C'est au cours d'un banal rangement de son sous-sol que Bill Gould, bassiste de Faith No More est tombé sur les bandes de leur premier album, We Care A Lot. L'occasion idéale pour re-donner une seconde vie à ce disque sorti en 1985 et documenter les débuts d'un groupe encore balbutiant, en rodage, à qui il manquait à l'époque un de ces membres essentiels : Mike Patton. Il rejoindra Faith No More en 1988 et remplacera celui que l'on peut entendre sur ce premier album : Chuck Mosley.
Pour l'anecdote, le très aimable et intransigeant musicien / producteur Steve Albini s'est fendu d'une chronique assez vacharde au sujet de ce premier jet des Californiens. Certes, on est encore loin des compositions complexes et ambitieuses d'Angel Dust mais cette ré-édition permet de comprendre la génèse de leur direction musicale.
Pour ceux ayant grandi dans les années 90, Faith No More et Jane's Addiction, le groupe de Perry Farrel, instigateur du festival itinérant Lollapalooza, étaient des groupes intrigants et novateurs qui se fichaient pas mal des contraintes imposées par les genres et les modes de l'époque. Ces groupes fédéraient bien plus que le fan de métal Lambda. Les punks y trouvaient leur compte, les fans de musique psychédélique aussi. A l'écoute, il est facile d'identifier ce qui attirait un ado en manque de sensations fortes au début des années 90 : les grosses guitares métal qui tachent. Mais pas que.

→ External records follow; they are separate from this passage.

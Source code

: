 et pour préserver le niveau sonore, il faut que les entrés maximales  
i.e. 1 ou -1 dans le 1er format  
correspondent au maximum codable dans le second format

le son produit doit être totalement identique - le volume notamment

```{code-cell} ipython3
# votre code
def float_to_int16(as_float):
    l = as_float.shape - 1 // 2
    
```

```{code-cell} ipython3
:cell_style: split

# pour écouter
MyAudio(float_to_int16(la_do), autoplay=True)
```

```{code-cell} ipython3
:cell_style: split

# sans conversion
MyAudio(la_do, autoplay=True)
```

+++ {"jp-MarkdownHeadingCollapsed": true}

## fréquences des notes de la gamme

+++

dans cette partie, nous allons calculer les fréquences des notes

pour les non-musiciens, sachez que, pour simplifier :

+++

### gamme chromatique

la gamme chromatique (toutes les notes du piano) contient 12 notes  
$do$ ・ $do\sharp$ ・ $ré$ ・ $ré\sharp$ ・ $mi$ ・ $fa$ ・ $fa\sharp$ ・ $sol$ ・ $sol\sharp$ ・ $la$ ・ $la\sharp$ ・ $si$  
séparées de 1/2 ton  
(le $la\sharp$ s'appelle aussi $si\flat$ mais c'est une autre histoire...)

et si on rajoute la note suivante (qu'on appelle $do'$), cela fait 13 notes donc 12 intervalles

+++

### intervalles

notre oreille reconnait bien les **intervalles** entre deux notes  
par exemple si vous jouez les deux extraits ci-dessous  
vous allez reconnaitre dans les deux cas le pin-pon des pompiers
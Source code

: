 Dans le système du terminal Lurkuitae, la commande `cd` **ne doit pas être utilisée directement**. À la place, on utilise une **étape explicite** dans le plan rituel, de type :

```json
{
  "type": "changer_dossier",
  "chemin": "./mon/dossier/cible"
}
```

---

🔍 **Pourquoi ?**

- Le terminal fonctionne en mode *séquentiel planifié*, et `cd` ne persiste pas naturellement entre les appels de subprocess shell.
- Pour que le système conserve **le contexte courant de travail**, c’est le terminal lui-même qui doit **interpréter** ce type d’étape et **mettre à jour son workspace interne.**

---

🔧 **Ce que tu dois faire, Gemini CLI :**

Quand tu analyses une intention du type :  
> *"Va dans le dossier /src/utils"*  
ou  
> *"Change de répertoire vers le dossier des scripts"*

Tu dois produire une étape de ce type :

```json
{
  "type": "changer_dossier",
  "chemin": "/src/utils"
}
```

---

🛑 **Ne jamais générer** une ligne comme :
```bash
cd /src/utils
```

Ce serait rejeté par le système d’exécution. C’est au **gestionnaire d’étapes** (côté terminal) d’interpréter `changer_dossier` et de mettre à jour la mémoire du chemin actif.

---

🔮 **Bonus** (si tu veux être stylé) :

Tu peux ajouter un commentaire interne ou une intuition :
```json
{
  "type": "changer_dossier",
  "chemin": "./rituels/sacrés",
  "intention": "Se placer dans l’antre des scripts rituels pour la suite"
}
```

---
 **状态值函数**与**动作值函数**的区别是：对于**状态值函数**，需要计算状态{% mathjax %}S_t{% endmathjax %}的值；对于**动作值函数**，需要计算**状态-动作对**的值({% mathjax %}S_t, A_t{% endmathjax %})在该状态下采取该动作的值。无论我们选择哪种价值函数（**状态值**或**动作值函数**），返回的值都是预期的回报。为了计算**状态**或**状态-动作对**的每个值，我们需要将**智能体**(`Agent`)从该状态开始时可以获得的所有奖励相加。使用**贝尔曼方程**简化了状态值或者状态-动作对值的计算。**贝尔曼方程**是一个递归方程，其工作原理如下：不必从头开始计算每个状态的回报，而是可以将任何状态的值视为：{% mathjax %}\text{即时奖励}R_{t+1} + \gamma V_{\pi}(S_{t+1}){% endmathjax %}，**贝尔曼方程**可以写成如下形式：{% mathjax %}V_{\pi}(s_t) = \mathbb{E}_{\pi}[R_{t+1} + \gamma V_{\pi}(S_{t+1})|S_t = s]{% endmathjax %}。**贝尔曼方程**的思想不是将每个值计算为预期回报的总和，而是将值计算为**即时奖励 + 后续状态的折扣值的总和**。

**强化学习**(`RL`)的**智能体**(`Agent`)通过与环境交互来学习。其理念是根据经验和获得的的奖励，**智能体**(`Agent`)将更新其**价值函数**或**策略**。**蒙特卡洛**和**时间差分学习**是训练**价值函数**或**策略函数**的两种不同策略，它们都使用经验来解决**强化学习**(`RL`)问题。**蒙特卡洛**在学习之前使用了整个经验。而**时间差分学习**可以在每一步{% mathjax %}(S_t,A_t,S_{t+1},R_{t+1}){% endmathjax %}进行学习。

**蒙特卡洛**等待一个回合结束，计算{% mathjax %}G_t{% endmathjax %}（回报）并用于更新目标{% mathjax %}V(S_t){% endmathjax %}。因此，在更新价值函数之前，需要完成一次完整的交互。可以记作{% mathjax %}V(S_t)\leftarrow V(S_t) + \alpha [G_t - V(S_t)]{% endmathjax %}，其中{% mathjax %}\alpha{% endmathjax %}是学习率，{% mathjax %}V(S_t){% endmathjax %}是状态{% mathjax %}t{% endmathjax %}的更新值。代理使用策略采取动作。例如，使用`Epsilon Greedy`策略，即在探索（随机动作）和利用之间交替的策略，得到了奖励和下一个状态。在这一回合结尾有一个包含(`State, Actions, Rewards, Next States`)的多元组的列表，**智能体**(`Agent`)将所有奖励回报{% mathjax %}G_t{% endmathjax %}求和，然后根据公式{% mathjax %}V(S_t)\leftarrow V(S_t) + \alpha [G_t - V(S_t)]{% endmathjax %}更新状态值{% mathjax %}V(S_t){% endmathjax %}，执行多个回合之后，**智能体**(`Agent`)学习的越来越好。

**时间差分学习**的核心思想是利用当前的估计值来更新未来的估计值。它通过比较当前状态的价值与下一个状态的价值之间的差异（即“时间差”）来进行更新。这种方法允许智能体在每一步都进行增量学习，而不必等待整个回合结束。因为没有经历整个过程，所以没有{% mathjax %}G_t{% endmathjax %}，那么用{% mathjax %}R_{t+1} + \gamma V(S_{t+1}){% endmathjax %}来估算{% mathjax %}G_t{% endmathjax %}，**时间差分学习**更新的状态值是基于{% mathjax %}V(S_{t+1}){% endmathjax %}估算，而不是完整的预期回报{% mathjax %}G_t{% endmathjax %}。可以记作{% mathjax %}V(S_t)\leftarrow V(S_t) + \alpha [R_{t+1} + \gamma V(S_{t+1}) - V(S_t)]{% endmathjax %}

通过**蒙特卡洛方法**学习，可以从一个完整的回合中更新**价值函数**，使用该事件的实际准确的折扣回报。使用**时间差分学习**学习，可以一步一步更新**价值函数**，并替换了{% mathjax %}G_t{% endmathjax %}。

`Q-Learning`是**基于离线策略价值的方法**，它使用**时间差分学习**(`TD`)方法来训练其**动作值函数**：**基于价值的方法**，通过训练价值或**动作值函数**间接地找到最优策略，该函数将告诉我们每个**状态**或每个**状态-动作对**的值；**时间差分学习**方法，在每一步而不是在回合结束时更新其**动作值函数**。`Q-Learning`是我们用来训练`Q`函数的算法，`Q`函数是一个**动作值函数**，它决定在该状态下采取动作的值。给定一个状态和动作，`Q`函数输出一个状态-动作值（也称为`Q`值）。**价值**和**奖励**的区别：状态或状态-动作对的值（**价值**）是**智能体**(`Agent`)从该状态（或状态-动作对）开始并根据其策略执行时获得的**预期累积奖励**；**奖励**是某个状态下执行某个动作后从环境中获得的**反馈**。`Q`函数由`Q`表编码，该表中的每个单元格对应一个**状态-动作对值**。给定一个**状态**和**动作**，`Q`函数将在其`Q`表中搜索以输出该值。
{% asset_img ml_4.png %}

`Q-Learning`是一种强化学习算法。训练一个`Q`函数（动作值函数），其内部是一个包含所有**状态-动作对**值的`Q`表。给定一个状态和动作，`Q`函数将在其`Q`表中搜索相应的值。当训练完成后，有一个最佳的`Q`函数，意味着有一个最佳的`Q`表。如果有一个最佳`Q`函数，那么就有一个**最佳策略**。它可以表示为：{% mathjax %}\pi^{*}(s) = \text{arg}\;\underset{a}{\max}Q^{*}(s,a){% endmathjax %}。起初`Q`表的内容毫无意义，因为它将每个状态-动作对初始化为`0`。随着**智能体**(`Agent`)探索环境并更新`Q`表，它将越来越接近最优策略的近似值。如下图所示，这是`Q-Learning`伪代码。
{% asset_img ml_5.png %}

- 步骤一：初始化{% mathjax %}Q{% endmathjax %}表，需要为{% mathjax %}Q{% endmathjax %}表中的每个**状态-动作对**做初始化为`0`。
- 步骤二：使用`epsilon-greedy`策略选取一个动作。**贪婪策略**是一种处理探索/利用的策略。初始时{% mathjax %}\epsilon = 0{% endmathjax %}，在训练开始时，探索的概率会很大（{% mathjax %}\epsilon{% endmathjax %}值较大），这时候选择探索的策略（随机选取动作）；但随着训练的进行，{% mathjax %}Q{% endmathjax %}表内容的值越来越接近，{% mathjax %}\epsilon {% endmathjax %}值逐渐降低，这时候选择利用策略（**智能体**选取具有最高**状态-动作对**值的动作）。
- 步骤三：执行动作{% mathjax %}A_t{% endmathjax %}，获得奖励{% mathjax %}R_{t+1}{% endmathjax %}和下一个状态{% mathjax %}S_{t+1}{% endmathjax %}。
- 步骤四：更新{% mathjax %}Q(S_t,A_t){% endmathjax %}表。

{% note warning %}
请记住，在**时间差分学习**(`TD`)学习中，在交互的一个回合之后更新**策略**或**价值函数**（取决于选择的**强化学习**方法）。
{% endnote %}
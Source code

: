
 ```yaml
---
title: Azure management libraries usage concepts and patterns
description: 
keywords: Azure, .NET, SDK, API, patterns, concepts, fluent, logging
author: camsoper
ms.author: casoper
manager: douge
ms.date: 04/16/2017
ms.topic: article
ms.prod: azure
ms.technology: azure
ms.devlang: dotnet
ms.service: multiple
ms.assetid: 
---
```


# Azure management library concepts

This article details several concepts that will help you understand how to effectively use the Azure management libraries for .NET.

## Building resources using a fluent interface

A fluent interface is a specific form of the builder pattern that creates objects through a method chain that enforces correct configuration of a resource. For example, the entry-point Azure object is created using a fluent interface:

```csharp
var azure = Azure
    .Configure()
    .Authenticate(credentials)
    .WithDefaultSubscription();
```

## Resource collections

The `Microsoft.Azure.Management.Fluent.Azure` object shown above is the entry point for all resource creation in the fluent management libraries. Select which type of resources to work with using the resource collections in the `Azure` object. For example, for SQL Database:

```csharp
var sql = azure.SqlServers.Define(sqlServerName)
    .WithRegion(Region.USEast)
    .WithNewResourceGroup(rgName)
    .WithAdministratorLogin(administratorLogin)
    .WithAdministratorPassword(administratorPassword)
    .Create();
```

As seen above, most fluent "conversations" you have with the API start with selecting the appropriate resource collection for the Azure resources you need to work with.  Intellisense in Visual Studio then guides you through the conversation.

Contrairement aux groupes de métal qui cartonnaient au début des années 90, entendez par là les Guns' N 'Roses avec leur omniprésent Use Your Illusion 1&2 et Metallica qui se lançait dans le slow braguette avec son Black Album, un groupe comme Faith No More posait les bases d'un métal protéiforme et avant-gardiste qui convoquait aussi bien Killing Joke, PIL que Blue Oyster Cult. Même si à l'époque certains de ces groupes ne faisaient pas encore partie de nos références, Faith No More jettait des passerelles entre des genres a priori éloignés et peu enclins à se mélanger.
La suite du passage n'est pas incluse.